THE DATA –
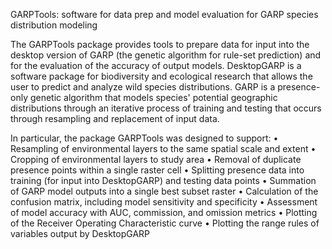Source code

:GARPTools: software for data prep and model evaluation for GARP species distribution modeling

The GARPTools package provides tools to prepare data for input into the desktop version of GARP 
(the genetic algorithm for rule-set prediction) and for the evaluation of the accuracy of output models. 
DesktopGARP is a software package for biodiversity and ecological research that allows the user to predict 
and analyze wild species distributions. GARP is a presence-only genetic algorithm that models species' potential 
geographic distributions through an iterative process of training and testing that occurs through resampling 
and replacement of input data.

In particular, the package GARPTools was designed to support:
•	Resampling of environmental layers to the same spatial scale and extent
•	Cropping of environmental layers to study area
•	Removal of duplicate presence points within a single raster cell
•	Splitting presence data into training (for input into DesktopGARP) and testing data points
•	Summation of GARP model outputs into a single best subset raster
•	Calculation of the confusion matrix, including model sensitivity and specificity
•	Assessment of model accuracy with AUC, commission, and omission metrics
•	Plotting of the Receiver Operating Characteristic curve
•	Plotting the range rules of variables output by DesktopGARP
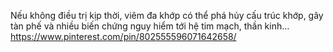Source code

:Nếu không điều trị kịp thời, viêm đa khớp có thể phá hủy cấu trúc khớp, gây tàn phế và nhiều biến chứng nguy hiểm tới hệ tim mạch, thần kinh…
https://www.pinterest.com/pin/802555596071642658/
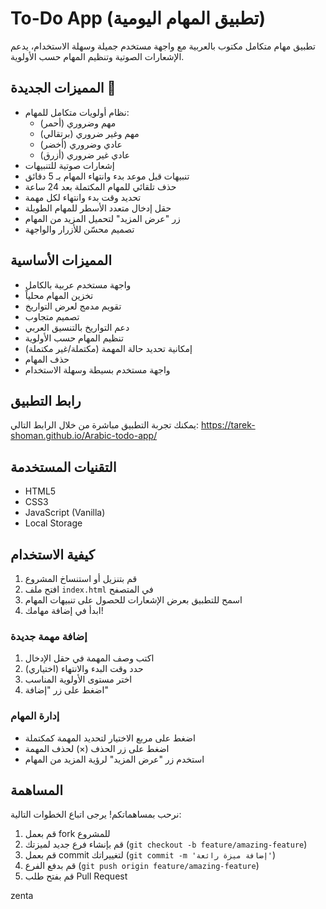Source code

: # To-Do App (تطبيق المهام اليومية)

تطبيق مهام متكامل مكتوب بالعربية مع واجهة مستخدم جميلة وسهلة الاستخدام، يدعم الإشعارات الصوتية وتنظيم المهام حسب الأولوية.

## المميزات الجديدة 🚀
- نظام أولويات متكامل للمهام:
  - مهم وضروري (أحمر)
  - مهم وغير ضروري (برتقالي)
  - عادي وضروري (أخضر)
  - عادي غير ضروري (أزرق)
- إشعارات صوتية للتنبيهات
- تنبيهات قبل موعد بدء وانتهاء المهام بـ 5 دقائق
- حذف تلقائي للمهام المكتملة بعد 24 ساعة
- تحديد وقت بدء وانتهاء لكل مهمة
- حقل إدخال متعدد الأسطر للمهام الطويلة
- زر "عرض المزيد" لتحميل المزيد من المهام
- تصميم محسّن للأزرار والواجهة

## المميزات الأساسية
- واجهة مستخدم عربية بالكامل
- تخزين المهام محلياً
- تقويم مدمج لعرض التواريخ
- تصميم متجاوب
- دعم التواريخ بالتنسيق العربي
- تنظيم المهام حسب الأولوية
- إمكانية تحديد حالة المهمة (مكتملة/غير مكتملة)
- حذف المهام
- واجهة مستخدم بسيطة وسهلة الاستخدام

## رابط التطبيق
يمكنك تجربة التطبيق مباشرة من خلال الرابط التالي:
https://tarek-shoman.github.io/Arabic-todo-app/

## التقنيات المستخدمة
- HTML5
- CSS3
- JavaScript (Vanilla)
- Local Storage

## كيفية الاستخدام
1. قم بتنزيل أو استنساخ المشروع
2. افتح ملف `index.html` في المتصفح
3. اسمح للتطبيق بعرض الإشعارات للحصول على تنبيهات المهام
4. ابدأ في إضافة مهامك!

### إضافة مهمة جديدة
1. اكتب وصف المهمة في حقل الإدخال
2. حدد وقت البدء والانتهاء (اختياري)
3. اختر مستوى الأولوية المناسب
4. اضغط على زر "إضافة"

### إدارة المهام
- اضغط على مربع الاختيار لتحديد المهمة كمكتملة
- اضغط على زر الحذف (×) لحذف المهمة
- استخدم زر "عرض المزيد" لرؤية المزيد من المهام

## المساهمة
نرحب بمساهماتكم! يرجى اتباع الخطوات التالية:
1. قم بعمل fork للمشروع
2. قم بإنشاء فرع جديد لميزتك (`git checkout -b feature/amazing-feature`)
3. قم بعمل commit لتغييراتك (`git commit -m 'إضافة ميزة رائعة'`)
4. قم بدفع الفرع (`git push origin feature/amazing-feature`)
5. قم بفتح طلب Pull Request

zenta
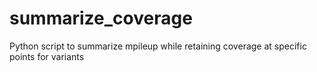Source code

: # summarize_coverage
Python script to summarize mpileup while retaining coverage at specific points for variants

BRIEF – Reply with only the number of lines in the material above where the string "distributions" appears.

SOLUTION – 2